Please reproduce the data below exactly, from the first line through the line containing "display the result.", and leave every later line out.

[RECORDS TO PROCESS — start]

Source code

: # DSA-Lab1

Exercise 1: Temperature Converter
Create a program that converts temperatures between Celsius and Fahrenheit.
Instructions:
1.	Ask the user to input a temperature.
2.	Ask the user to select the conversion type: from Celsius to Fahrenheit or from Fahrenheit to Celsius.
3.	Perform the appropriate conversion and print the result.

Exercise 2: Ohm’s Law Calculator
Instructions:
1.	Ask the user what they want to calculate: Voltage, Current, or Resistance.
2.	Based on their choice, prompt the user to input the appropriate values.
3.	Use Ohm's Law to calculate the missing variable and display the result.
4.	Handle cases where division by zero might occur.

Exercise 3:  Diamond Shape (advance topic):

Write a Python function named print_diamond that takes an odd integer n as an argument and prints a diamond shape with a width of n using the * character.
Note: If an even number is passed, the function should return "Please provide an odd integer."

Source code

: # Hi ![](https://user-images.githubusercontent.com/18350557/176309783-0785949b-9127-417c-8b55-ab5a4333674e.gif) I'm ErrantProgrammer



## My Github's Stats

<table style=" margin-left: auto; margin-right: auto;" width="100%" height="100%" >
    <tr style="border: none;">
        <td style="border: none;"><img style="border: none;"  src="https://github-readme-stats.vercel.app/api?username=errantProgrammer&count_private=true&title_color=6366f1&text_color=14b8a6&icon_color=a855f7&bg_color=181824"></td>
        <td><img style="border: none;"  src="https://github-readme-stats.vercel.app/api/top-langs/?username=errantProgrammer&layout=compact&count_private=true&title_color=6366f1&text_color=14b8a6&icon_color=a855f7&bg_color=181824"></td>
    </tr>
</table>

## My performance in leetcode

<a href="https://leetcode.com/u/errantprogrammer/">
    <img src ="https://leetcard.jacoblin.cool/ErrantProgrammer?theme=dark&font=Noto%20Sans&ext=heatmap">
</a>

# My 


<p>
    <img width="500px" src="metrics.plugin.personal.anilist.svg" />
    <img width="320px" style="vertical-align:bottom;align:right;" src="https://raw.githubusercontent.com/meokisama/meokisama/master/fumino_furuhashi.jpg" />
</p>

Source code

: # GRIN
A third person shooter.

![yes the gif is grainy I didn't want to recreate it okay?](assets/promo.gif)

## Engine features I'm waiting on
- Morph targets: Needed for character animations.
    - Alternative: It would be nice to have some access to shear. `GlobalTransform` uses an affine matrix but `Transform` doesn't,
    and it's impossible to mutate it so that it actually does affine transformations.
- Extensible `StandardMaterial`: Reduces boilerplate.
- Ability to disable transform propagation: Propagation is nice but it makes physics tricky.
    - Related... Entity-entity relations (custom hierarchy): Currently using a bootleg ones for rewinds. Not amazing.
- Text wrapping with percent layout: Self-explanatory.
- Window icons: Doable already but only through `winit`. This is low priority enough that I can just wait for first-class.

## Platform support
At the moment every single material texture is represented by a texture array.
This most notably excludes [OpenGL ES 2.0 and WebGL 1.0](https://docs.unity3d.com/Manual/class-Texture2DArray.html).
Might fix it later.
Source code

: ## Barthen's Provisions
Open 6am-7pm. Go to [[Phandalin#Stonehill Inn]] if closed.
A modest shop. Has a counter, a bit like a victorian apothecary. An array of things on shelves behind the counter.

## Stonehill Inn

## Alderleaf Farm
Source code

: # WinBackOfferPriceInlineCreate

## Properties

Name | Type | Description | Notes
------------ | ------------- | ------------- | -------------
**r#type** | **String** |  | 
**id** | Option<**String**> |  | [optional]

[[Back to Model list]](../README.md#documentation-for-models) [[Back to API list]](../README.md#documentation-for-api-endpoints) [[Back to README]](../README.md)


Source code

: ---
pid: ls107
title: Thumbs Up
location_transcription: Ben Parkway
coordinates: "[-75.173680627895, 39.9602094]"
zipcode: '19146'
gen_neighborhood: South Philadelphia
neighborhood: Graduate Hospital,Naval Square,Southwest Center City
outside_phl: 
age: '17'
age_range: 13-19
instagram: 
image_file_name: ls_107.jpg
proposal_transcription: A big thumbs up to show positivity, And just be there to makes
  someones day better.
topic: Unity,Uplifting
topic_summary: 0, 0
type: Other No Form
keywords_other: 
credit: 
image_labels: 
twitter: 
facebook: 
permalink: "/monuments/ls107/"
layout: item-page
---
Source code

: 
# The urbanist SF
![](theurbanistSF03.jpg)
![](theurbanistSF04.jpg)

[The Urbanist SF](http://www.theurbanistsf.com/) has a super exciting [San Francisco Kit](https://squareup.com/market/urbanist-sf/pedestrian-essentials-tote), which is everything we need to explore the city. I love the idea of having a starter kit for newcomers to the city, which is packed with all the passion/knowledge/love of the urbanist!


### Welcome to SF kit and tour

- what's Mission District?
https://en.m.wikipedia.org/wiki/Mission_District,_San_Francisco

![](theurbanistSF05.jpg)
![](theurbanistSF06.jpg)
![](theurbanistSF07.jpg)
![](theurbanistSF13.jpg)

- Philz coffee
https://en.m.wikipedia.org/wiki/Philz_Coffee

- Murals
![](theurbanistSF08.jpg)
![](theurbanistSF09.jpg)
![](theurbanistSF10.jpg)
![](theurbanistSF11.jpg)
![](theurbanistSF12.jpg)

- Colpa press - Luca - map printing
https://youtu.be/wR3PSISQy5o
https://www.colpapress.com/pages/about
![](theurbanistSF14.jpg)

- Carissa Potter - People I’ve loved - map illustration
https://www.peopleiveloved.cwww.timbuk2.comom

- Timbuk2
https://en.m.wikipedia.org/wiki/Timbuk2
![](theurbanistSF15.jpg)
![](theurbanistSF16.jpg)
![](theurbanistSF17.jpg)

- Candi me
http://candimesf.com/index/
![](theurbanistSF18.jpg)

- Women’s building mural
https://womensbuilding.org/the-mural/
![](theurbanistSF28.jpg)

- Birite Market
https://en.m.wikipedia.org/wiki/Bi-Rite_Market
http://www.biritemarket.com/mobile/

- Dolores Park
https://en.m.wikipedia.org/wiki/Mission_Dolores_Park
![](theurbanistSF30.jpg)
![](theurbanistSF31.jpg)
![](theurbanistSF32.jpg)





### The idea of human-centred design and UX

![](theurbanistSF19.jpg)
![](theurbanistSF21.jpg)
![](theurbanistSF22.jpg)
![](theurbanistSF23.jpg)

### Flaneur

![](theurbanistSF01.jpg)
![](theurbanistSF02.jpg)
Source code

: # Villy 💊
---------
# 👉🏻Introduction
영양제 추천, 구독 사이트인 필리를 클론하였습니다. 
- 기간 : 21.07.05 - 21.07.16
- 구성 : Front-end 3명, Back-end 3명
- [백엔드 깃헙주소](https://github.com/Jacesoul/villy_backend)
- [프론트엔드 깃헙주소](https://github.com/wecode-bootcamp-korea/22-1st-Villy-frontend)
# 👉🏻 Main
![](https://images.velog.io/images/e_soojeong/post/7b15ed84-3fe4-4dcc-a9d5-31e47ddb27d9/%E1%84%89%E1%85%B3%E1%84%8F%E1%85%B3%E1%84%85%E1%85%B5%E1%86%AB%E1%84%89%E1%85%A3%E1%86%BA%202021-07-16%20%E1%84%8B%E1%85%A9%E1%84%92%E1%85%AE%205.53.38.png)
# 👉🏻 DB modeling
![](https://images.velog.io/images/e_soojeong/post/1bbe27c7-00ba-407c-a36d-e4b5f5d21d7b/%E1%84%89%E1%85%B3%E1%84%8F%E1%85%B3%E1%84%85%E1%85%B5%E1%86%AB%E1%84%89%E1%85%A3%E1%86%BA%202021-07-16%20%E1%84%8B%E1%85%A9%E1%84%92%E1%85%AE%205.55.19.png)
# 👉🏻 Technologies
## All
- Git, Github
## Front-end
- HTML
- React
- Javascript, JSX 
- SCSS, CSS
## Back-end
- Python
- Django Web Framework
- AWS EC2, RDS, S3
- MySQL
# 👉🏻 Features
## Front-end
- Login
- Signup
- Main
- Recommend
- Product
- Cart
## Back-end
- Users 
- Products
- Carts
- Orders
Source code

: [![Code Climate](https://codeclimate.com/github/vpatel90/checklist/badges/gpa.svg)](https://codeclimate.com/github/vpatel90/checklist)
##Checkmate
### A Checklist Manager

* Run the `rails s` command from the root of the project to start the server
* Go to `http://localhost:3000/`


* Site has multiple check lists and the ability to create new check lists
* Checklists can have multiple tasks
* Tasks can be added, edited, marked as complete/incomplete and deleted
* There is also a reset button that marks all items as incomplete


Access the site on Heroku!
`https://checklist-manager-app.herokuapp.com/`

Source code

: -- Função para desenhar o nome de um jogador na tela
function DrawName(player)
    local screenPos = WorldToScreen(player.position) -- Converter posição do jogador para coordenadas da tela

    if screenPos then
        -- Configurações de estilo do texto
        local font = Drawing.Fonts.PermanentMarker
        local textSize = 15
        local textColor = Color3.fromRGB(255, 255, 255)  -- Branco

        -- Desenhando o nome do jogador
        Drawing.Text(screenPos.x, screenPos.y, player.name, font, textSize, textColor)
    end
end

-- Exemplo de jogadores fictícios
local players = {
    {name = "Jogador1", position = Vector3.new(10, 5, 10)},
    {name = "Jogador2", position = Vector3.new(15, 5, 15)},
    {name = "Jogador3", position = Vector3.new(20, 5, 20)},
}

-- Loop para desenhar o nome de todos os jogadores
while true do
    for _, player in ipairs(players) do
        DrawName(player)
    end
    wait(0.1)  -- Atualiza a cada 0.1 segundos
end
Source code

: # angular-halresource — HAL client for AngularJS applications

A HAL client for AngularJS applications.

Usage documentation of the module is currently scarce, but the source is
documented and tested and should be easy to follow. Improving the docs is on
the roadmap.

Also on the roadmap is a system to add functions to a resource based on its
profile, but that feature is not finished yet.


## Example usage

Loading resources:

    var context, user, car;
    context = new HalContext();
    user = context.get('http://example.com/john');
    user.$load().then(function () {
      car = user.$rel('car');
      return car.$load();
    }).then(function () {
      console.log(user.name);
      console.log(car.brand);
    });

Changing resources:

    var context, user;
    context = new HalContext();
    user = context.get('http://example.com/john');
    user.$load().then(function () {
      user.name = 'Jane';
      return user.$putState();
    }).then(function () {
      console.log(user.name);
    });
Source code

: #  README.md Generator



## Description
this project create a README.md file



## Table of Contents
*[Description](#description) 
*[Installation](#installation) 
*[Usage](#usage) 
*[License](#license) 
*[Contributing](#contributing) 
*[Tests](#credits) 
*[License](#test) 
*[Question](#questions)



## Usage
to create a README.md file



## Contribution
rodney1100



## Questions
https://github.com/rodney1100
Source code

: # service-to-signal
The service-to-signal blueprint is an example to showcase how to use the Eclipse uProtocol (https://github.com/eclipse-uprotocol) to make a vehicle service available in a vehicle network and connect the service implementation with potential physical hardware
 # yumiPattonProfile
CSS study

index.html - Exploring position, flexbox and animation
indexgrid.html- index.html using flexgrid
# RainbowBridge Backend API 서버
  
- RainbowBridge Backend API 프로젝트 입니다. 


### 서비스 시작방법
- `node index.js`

[RECORDS TO PROCESS — finish]

[EXERCISE RESPONSE]:
Source code

: # DSA-Lab1

Exercise 1: Temperature Converter
Create a program that converts temperatures between Celsius and Fahrenheit.
Instructions:
1.	Ask the user to input a temperature.
2.	Ask the user to select the conversion type: from Celsius to Fahrenheit or from Fahrenheit to Celsius.
3.	Perform the appropriate conversion and print the result.

Exercise 2: Ohm’s Law Calculator
Instructions:
1.	Ask the user what they want to calculate: Voltage, Current, or Resistance.
2.	Based on their choice, prompt the user to input the appropriate values.
3.	Use Ohm's Law to calculate the missing variable and display the result.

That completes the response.